**EXERCISE REQUIREMENTS**
Nothing after the line containing "Diese Methode ist" belongs in the answer; write out exactly every line from the start of the material up to it, including it.

════════════════

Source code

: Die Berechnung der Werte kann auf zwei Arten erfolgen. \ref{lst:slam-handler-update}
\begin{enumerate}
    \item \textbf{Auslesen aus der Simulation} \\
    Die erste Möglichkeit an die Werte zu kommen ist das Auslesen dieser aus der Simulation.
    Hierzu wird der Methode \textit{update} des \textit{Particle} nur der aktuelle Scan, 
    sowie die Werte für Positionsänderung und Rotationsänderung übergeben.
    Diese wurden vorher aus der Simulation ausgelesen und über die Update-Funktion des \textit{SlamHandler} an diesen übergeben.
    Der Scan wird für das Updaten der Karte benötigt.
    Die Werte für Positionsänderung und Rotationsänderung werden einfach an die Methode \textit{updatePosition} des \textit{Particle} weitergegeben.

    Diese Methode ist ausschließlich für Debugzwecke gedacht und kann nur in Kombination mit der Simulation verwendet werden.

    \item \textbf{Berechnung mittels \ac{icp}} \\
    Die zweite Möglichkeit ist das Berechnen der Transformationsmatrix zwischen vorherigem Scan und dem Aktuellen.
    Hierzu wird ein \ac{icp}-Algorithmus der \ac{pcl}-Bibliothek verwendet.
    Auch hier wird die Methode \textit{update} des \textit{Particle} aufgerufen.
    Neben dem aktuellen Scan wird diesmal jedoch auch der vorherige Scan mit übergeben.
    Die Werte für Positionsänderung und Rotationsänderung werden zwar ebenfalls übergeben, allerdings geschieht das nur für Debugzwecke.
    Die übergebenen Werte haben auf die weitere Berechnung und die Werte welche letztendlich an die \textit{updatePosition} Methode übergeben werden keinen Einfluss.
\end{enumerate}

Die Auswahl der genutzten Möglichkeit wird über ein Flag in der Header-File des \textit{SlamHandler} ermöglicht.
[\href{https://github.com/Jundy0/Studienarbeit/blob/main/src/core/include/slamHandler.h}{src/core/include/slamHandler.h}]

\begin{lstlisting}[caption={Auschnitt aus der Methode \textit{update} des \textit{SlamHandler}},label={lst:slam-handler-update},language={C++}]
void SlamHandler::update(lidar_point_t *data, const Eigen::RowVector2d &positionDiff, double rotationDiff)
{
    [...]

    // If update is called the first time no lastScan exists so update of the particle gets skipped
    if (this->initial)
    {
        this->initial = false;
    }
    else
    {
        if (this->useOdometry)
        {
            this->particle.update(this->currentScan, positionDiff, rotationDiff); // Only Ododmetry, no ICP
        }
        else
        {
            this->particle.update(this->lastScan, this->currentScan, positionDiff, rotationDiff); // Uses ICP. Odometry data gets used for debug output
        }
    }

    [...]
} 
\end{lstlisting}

════════════════

**RESULT BELOW**
Source code

: Die Berechnung der Werte kann auf zwei Arten erfolgen. \ref{lst:slam-handler-update}
\begin{enumerate}
    \item \textbf{Auslesen aus der Simulation} \\
    Die erste Möglichkeit an die Werte zu kommen ist das Auslesen dieser aus der Simulation.
    Hierzu wird der Methode \textit{update} des \textit{Particle} nur der aktuelle Scan, 
    sowie die Werte für Positionsänderung und Rotationsänderung übergeben.
    Diese wurden vorher aus der Simulation ausgelesen und über die Update-Funktion des \textit{SlamHandler} an diesen übergeben.
    Der Scan wird für das Updaten der Karte benötigt.
    Die Werte für Positionsänderung und Rotationsänderung werden einfach an die Methode \textit{updatePosition} des \textit{Particle} weitergegeben.

    Diese Methode ist ausschließlich für Debugzwecke gedacht und kann nur in Kombination mit der Simulation verwendet werden.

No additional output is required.